The lesson was clear: states needed to provide their citizens with the security which the gold standard and the market system, left to their own devices, had so conspicuously failed to do. The alternative was nationalism in all its guises: economic nationalism at best, but potentially something much uglier and far more dangerous. And so the democracies of the postwar period became social democracies – although British voters in 1945 judged that Churchill was not the man best suited to bringing this about.
For three decades or so after 1945, the three R’s learned during the Depression – regulation (above all of the financial sector), reflation (when needed) and redistribution – were used by social democracies to provide workers with the security they so badly craved. The strategy was so successful that voters eventually took this security for granted.
Over the past thirty years, a backlash has swept away much of this postwar political consensus. The supposed competitive pressures of globalization were used as an excuse to undermine welfare protections, even as globalization increased the need for them by contributing to a widening income distribution. And the financial sector was extensively deregulated, which explains the mess we’re in today.

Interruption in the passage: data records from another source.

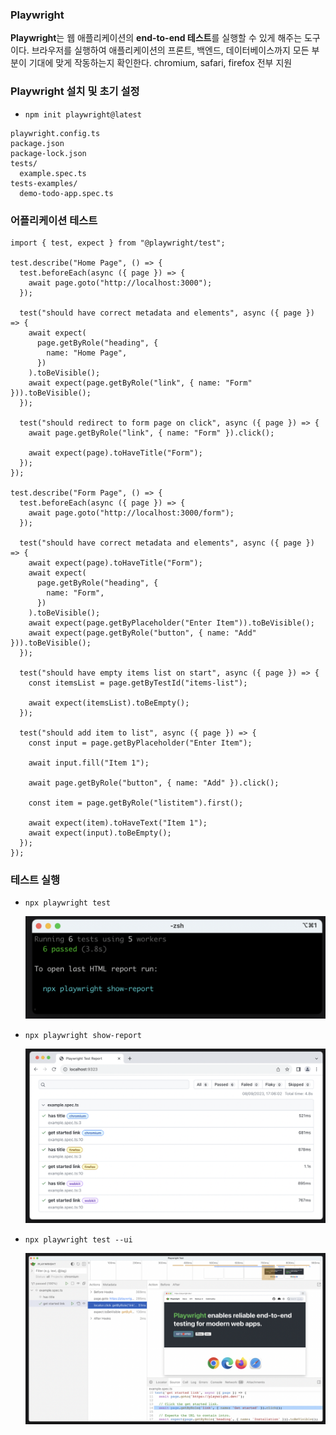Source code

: ### **Playwright**

**Playwright**는 웹 애플리케이션의 **end-to-end 테스트**를 실행할 수 있게 해주는 도구이다. 브라우저를 실행하여 애플리케이션의 프론트, 백엔드, 데이터베이스까지 모든 부분이 기대에 맞게 작동하는지 확인한다. chromium, safari, firefox 전부 지원

### Playwright 설치 및 초기 설정

- `npm init playwright@latest`

```
playwright.config.ts
package.json
package-lock.json
tests/
  example.spec.ts
tests-examples/
  demo-todo-app.spec.ts
```

### 어플리케이션 테스트

```tsx
import { test, expect } from "@playwright/test";

test.describe("Home Page", () => {
  test.beforeEach(async ({ page }) => {
    await page.goto("http://localhost:3000");
  });

  test("should have correct metadata and elements", async ({ page }) => {
    await expect(
      page.getByRole("heading", {
        name: "Home Page",
      })
    ).toBeVisible();
    await expect(page.getByRole("link", { name: "Form" })).toBeVisible();
  });

  test("should redirect to form page on click", async ({ page }) => {
    await page.getByRole("link", { name: "Form" }).click();

    await expect(page).toHaveTitle("Form");
  });
});

test.describe("Form Page", () => {
  test.beforeEach(async ({ page }) => {
    await page.goto("http://localhost:3000/form");
  });

  test("should have correct metadata and elements", async ({ page }) => {
    await expect(page).toHaveTitle("Form");
    await expect(
      page.getByRole("heading", {
        name: "Form",
      })
    ).toBeVisible();
    await expect(page.getByPlaceholder("Enter Item")).toBeVisible();
    await expect(page.getByRole("button", { name: "Add" })).toBeVisible();
  });

  test("should have empty items list on start", async ({ page }) => {
    const itemsList = page.getByTestId("items-list");

    await expect(itemsList).toBeEmpty();
  });

  test("should add item to list", async ({ page }) => {
    const input = page.getByPlaceholder("Enter Item");

    await input.fill("Item 1");

    await page.getByRole("button", { name: "Add" }).click();

    const item = page.getByRole("listitem").first();

    await expect(item).toHaveText("Item 1");
    await expect(input).toBeEmpty();
  });
});

```

### 테스트 실행

- `npx playwright test`
    
    ![image.png](./assets/1.png)

- `npx playwright show-report`
    
    ![image.png](./assets/2.png)
    
- `npx playwright test --ui`

    ![image.png](./assets/3.png)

Thankfully, the third R was not forgotten. The reflationary policies adopted in 2009 are the main reason we avoided a second Great Depression. However, their initial success has bred a dangerous complacency, while the right used the Greek crisis of 2010 far more effectively than the left used the disasters of 2008. The result is a variety of austerity packages which threaten the fragile Western recovery.
At this point, a reader might well object that the original purpose of post-1945 social democracy – to protect democracy from extremism, by protecting capitalism from itself – is no longer relevant. After all, Europe is no longer the cesspool of prejudice and nationalism that it was eighty years ago: the political consequences of recessions are no longer so dangerous.
I am not so sure. Anyone who believes that people are getting better has not been paying sufficiently close attention to the history of the twentieth century – up to and including the 1990s. Have the past fifteen years really made such a difference? The bestseller on Amazon.de is Thilo Sarrazin’s anti-immigrant screed, which Amazon helpfully bundles with a book on young deliquents. In France, the government has been fishing in National Front waters, expelling Roma and linking immigrants with crime. The Nazi vote in 1928 is tiny compared with that of the Dansk Fokeparti in 2007 (13.9%), or Geert Wilders’ anti-Muslim party in 2006 (5.9%).
Our Great Recession has strengthened the political extremes. Wilders’ party received 15.5% of the vote in 2010, while Jobbik got 16.7% in the first round in Hungary. A recent study by Markus Brückner and Hans P Grüne found that a one percentage point decline in economic growth was associated with a one percentage point increase in the share of extremist parties in 16 OECD countries between 1970 and 2002.
There’s more at the link.
What worries me about this perspective is that it tends to label all conservative viewpoints as Right-wing, lumping genuine conservative politics (and classic liberalism, for that matter) in with Nazis, Fascists and the like. Already, I’ve seen an article in the left-leaning online e-zine Salon citing Prof. O’Rourke’s article and pointing out ominously:
The two words he most conspicuously does not mention? “Tea Party.”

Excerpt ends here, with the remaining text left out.